Finally, a story about a circus that is cool. There aren't creepy clowns or abused animals in this circus. All of the food sold at this circus is out of this world and probably doesn't give anyone indigestion. And while there is no shortage of bizarre entertainment, the freaks in this circus have talents most other circus performers don't...and that's the secret of the Night Circus.
Morgenstern's debut novel takes place in England in the 1800's. We meet two men...The first is Prospero the Enchanter, who has natural magical abilities that he disguises as illusions for audiences. The second is the mysterious Mr. A. H. who agrees to a challenge with Prospero. They will each raise a protege to compete in a magical competition of sorts. Prospero's protege has natural ability while Mr. A. H.'s will be taught. Unbeknownst to the proteges, they will compete against each other in this strange competition. So begins the Night Circus.
Imagine you wake up one day and see black and white circus tents set up that weren't there the day before. No one heard the trains arrive in town, no one noticed the tents being set up, but there it is. And even stranger, the circus is only open from dusk to dawn. Instead of a main tent, there are many tents and exhibitions...too many to explore in one evening. There are performers like Celia the illusionist, Tsukiko, the contortionist, and Isobelle, the fortune teller. There are experiences like the ice garden, the labryinth, or the wishing tree. And each thing you see and experience seems geniune. You don't know how the illusionist made a person in the audience disappear, or how the contortionist fit in that glass box, but you are enchanted and find yourself obsessed with the circus.
Besides the competition between Propero and Mr. A. H.'s students, the Night Circus involves a host of other characters. Morgenstern introduces us to many of them, and they are as interesting and integral to the story as the others. We learn that although the Night Circus is a magical place, it isn't immune to human weakness. Can the circus be sustained? Can its secrets be kept? And how will the strange competition that began it all end?
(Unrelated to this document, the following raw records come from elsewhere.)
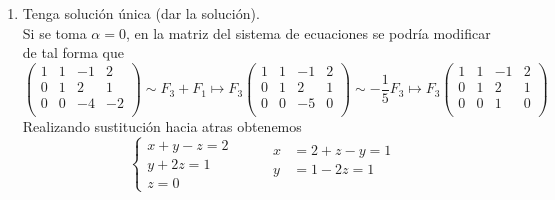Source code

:\documentclass{article}
\begin{document}
\begin{enumerate}
\begin{enumerate}[label=\listAlph]
            \item Tenga solución única (dar la solución). \\
                Si se toma \(\alpha = 0\), en la matriz del sistema de ecuaciones se podría modificar de tal forma que
                \[
                    \left(
                    \begin{array}{ccc|c}
                        1 & 1 & -1 & 2 \\
                        0 & 1 & 2 & 1 \\
                        0 & 0 & -4 & -2 \\
                    \end{array}
                    \right)
                    \sim
                    F_3 + F_1 \mapsto F_3
                    \left(
                    \begin{array}{ccc|c}
                        1 & 1 & -1 & 2 \\
                        0 & 1 & 2 & 1 \\
                        0 & 0 & -5 & 0 \\
                    \end{array}
                    \right)
                    \sim
                    -\frac{1}{5}F_3 \mapsto F_3
                    \left(
                    \begin{array}{ccc|c}
                        1 & 1 & -1 & 2 \\
                        0 & 1 & 2 & 1 \\
                        0 & 0 & 1 & 0 \\
                    \end{array}
                    \right)
                \]
                Realizando sustitución hacia atras obtenemos
                \[
                    \left\{
                        \begin{aligned}
                            x + y - z = 2 \\
                            y + 2z = 1 \\
                            z = 0
                        \end{aligned}
                    \right.
                    \hspace{1cm}
                    \begin{aligned}
                        x &= 2 + z - y = 1 \\
                        y &= 1 -2z = 1 \\

\end{aligned}\]
\end{enumerate}
\end{enumerate}
\end{document}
This book left me satisfied. Morgenstern is a very visual writer. She takes the time to describe everything in delicious detail and as I read, I kept seeing everything as if it were a movie - which is my hope (apparently the film rights have been sold to Summit Entertainment so maybe her visions will come to fruition). The book has a victorian, romantic, and yes, magical feel. While I'm not sure it's an automatic pick for my year's top five...it's definitely a candidate.